Top Food Trends For the New Year

As foodservice grows to be more and more important in the c-store channel, it’s worth noting  The Food Channel’s list of the top 10 food trends to watch for 2010. The Web site released its top 10 for ’10 based on research conducted in conjunction with CultureWaves and the International Food Futurists.

According to the list, customers are looking to return to natural, basic ingredients that are pure, simple, clean and sustainable and with this we’ll see customers opting more for scratch cooking than convenience. But at the same time, they also want to experiment more with their food choices. New concepts around “fresh” and DIY are expected to do well. These days “foodies” are as likely to reach for a peanut butter and jelly sandwich as they are to reach for shell crab sushi. Customers are looking to try new things, but also want the old basics. And in keeping with the experimentation trend, they might even eat the two together.

Growth is predicted in grocery store sales, especially in the private label area.

“These old generics have morphed into their own brands, so that there is blurring and less of a caste system. Grocery stores are also doing things such as upgrading delis and fresh take-out sections, all the way to returning butchers to a place of prominence,” according to the Food Channel.

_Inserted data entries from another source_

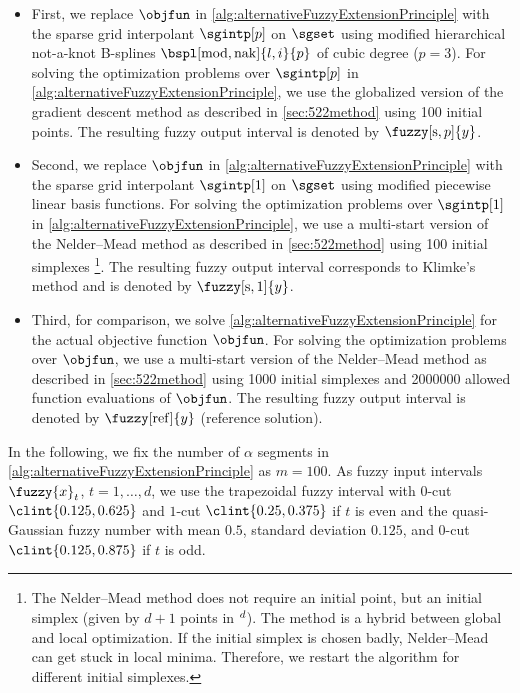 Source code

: \begin{itemize}
  \item
  First,
  we replace $\objfun$ in \cref{alg:alternativeFuzzyExtensionPrinciple}
  with the sparse grid interpolant $\sgintp[p]$
  on $\sgset$ using modified hierarchical not-a-knot B-splines
  $\bspl[\modified,\nak]{l,i}{p}$ of cubic degree ($p = 3$).
  For solving the optimization problems over $\sgintp[p]$ in
  \cref{alg:alternativeFuzzyExtensionPrinciple},
  we use the globalized version of the gradient descent method
  as described in \cref{sec:522method} using 100 initial points.
  The resulting fuzzy output interval is denoted by $\fuzzy[\sparse,p]{y}$.
  
  \item
  Second,
  we replace $\objfun$ in \cref{alg:alternativeFuzzyExtensionPrinciple}
  with the sparse grid interpolant $\sgintp[1]$
  on $\sgset$ using modified piecewise linear basis functions.
  For solving the optimization problems over $\sgintp[1]$ in
  \cref{alg:alternativeFuzzyExtensionPrinciple},
  we use a multi-start version of the Nelder--Mead method
  as described in \cref{sec:522method}
  using 100 initial simplexes%
  \footnote{%
    The Nelder--Mead method does not require an initial point,
    but an initial simplex (given by $d + 1$ points in $\real^d$).
    The method is a hybrid between global and local optimization.
    If the initial simplex is chosen badly, Nelder--Mead can get stuck
    in local minima.
    Therefore, we restart the algorithm for different initial simplexes.%
  }.
  The resulting fuzzy output interval corresponds to Klimke's method and
  is denoted by $\fuzzy[\sparse,1]{y}$.
  
  \item
  Third,
  for comparison, we solve
  \cref{alg:alternativeFuzzyExtensionPrinciple} for the
  actual objective function $\objfun$.
  For solving the optimization problems over $\objfun$,
  we use a multi-start version of the Nelder--Mead method
  as described in \cref{sec:522method}
  using 1000 initial simplexes
  and \num{2000000} allowed function evaluations of $\objfun$.
  The resulting fuzzy output interval is denoted by $\fuzzy[\reference]{y}$
  (reference solution).
\end{itemize}

In the following, we fix the number of $\alpha$ segments
in \cref{alg:alternativeFuzzyExtensionPrinciple} as $m = 100$.
As fuzzy input intervals $\fuzzy{x}_t$, $t = 1, \dotsc, d$, we use
the trapezoidal fuzzy interval with $0$-cut $\clint{0.125, 0.625}$
and $1$-cut $\clint{0.25, 0.375}$ if $t$ is even and
the quasi-Gaussian fuzzy number with mean $0.5$, standard deviation $0.125$,
and $0$-cut $\clint{0.125, 0.875}$ if $t$ is odd.

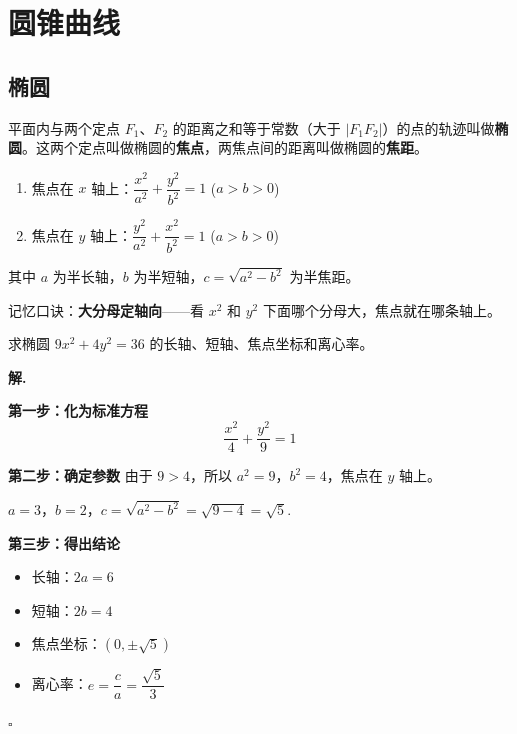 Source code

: \chapter{圆锥曲线}

\section{椭圆}

\begin{definition}[椭圆]
平面内与两个定点 $F_1$、$F_2$ 的距离之和等于常数（大于 $|F_1F_2|$）的点的轨迹叫做\textbf{椭圆}。这两个定点叫做椭圆的\textbf{焦点}，两焦点间的距离叫做椭圆的\textbf{焦距}。
\end{definition}

\begin{theorem}[椭圆的标准方程]
\begin{enumerate}
    \item 焦点在 $x$ 轴上：$\dfrac{x^2}{a^2} + \dfrac{y^2}{b^2} = 1$ \quad ($a > b > 0$)
    \item 焦点在 $y$ 轴上：$\dfrac{y^2}{a^2} + \dfrac{x^2}{b^2} = 1$ \quad ($a > b > 0$)
\end{enumerate}
其中 $a$ 为半长轴，$b$ 为半短轴，$c = \sqrt{a^2 - b^2}$ 为半焦距。
\end{theorem}

\begin{note}
记忆口诀：\textbf{大分母定轴向}——看 $x^2$ 和 $y^2$ 下面哪个分母大，焦点就在哪条轴上。
\end{note}

\begin{example}
求椭圆 $9x^2 + 4y^2 = 36$ 的长轴、短轴、焦点坐标和离心率。
\end{example}

\textbf{解.}

\textbf{第一步：化为标准方程}
\[ \frac{x^2}{4} + \frac{y^2}{9} = 1 \]

\textbf{第二步：确定参数}
由于 $9 > 4$，所以 $a^2 = 9$，$b^2 = 4$，焦点在 $y$ 轴上。

$a = 3$，$b = 2$，$c = \sqrt{a^2 - b^2} = \sqrt{9 - 4} = \sqrt{5}$.

\textbf{第三步：得出结论}
\begin{itemize}
    \item 长轴：$2a = 6$
    \item 短轴：$2b = 4$
    \item 焦点坐标：$(0, \pm\sqrt{5})$
    \item 离心率：$e = \dfrac{c}{a} = \dfrac{\sqrt{5}}{3}$
\end{itemize}
\hfill $\square$

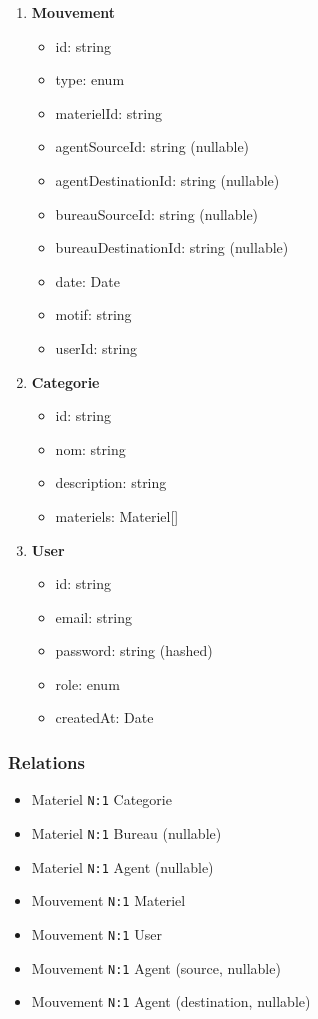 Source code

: \documentclass[12pt,a4paper]{report}
\begin{document}
\begin{enumerate}
    \item \textbf{Mouvement}
    \begin{itemize}
        \item id: string
        \item type: enum
        \item materielId: string
        \item agentSourceId: string (nullable)
        \item agentDestinationId: string (nullable)
        \item bureauSourceId: string (nullable)
        \item bureauDestinationId: string (nullable)
        \item date: Date
        \item motif: string
        \item userId: string
    \end{itemize}
    
    \item \textbf{Categorie}
    \begin{itemize}
        \item id: string
        \item nom: string
        \item description: string
        \item materiels: Materiel[]
    \end{itemize}
    
    \item \textbf{User}
    \begin{itemize}
        \item id: string
        \item email: string
        \item password: string (hashed)
        \item role: enum
        \item createdAt: Date
    \end{itemize}
\end{enumerate}

\subsubsection{Relations}

\begin{itemize}
    \item Materiel \texttt{N:1} Categorie
    \item Materiel \texttt{N:1} Bureau (nullable)
    \item Materiel \texttt{N:1} Agent (nullable)
    \item Mouvement \texttt{N:1} Materiel
    \item Mouvement \texttt{N:1} User
    \item Mouvement \texttt{N:1} Agent (source, nullable)
    \item Mouvement \texttt{N:1} Agent (destination, nullable)
\end{itemize}
\end{document}
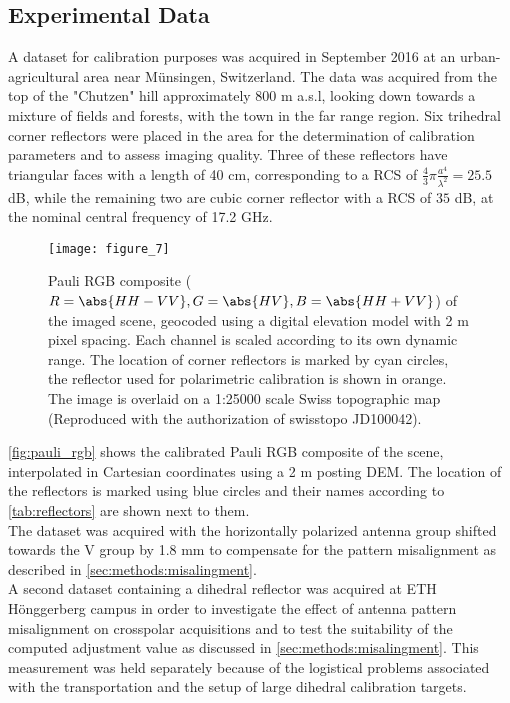 \subsection{Experimental Data}\label{sec:methods:data}
A dataset for calibration purposes was acquired in September 2016 at an urban-agricultural area near M\"{u}nsingen, Switzerland. The data was acquired from the top of the "Chutzen" hill approximately 800 m a.s.l, looking down towards a mixture of fields and forests, with the town in the far range region. Six trihedral corner reflectors were placed in the area for the determination of calibration parameters and to assess imaging quality. Three of these reflectors have triangular faces with a length of 40 cm, corresponding to a RCS of $\frac{4}{3}\pi \frac{a^4}{\lambda^2}=25.5 $ dB, while the remaining two are cubic corner reflector with a RCS of $35$ dB, at the nominal central frequency of 17.2 GHz.
\begin{figure}[ht]
	\centering
	\texttt{[image: figure\_7]}
	\caption{Pauli RGB composite ($R=\abs{HH-VV},G=\abs{HV},B=\abs{HH+VV}$) of the imaged scene, geocoded using a digital elevation model with 2 m pixel spacing. Each channel is scaled according to its own dynamic range. The location of corner reflectors is marked by cyan circles, the reflector used for polarimetric calibration is shown in orange. The image is overlaid on a 1:25000 scale Swiss topographic map (Reproduced with the authorization of swisstopo  JD100042).}
	\label{fig:pauli_rgb}
\end{figure}
\autoref{fig:pauli_rgb} shows the calibrated Pauli RGB composite of the scene, interpolated in Cartesian coordinates using a 2 m posting DEM.  The location of the reflectors  is marked using blue circles and their names according to \autoref{tab:reflectors} are shown next to them.\\
The dataset was acquired with the horizontally polarized antenna group shifted towards the V group by 1.8 mm to compensate for the pattern misalignment as described in \autoref{sec:methods:misalingment}.\\
A second dataset containing a dihedral reflector was acquired at ETH H\"{o}nggerberg campus in order to investigate the effect of antenna pattern misalignment on crosspolar acquisitions and to test the suitability of the computed adjustment value as discussed in \autoref{sec:methods:misalingment}. This measurement was held separately because of the logistical problems associated with the transportation and the setup of large dihedral calibration targets.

After a huge move toward ethnic flavors, Americans are now we are now defining a new Global Flavor Curve. “Part comfort, part creativity, the latest flavors are coming from the great American melting pot,” the Food Channel reported.

Customers also want to know where their food is coming from, what’s in it and if it is safe, and free of pesticides or anything that will someday prove harmful.

In addition, sustainability is more important than ever as the concept has now gone mainstream and Americans are holding themselves responsible and people as well as companies are now learning how to be sustainable for the right reasons.

Look for more products boasting added nutrients and those with the word “free” (from gluten-free to allergen-free). Customers want added benefits to the food they eat and nutritional, healthful and good-for-you foods are rising in popularity.

Individuality and sharing are both big concepts in food right now. While sharing is rising in restaurant concepts, at the same time expect to see more attention on the individual. “It’s not just about portion size-it’s also about food that reflects personality,” the Food Channel noted.